WHAT YOU HAVE TO DO: As the answer, give every line of the records that includes the word "button".

RECORDS FOR THIS TASK:
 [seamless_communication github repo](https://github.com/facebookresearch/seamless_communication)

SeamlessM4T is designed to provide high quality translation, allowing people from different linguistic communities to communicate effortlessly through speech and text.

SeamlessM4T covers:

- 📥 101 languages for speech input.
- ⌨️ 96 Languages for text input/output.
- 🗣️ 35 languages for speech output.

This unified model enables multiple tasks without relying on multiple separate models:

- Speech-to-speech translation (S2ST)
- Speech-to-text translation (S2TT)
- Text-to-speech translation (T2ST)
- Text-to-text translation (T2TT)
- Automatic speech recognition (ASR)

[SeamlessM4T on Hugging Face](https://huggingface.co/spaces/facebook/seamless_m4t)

---

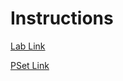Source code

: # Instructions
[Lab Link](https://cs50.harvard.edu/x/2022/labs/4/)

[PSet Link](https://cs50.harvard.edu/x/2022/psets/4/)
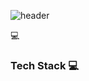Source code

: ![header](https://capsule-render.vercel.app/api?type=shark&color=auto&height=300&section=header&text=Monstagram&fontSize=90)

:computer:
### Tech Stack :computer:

---

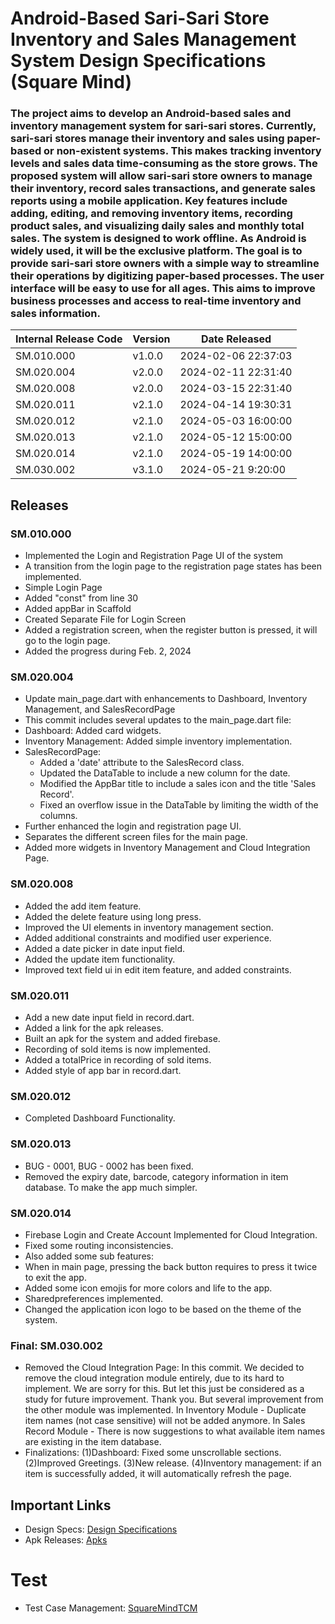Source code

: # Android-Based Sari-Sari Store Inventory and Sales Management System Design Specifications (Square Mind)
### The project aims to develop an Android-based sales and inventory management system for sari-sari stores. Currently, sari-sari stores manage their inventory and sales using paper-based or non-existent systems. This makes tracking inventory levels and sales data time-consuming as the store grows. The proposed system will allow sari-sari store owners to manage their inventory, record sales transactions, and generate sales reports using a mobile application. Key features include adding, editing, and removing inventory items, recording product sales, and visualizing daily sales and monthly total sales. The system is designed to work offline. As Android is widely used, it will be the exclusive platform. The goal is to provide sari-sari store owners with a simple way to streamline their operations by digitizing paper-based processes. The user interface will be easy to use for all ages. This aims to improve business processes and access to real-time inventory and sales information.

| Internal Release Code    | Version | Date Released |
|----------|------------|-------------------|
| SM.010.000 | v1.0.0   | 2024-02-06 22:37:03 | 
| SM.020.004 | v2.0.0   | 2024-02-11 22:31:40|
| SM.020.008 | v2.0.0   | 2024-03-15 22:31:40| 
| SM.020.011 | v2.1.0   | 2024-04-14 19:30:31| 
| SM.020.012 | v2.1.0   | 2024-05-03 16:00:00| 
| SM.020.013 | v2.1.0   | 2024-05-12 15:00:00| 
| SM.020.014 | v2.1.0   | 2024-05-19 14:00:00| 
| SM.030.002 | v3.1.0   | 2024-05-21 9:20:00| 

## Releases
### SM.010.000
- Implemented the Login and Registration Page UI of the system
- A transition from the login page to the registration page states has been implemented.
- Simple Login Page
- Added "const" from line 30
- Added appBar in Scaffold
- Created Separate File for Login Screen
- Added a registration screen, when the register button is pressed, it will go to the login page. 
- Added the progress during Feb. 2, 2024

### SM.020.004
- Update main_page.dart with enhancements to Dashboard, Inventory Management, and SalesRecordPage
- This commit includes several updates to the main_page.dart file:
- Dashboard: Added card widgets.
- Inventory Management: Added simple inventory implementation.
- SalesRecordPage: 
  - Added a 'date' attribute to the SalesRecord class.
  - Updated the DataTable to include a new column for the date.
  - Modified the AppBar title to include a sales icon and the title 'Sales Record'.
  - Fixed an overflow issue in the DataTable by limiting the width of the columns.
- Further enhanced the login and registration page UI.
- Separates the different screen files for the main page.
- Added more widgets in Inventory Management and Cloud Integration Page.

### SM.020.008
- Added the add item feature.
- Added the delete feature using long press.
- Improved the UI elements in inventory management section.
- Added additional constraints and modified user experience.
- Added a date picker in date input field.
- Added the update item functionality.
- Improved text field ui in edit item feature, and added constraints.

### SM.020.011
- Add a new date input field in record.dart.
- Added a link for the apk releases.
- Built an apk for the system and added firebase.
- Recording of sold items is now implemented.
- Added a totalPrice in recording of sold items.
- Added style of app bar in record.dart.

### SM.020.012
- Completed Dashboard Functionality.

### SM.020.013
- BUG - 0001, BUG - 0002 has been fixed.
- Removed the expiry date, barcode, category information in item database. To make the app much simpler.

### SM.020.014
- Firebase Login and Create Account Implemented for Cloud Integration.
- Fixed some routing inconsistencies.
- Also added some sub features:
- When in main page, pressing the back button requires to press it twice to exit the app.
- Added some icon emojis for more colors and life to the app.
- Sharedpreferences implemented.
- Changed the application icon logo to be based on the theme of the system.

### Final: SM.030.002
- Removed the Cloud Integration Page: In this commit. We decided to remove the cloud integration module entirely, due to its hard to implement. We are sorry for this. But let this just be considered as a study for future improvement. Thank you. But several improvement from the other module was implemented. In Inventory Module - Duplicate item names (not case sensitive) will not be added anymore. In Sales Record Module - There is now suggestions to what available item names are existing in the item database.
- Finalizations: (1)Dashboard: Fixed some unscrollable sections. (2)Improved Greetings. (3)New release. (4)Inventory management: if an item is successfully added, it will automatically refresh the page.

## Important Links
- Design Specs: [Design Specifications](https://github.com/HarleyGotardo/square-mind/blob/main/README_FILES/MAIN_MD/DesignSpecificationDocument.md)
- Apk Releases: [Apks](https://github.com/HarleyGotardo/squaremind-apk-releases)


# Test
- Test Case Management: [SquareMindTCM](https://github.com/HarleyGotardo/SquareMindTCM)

PROBLEM SOLUTION:
- Added a registration screen, when the register button is pressed, it will go to the login page. 
- When in main page, pressing the back button requires to press it twice to exit the app.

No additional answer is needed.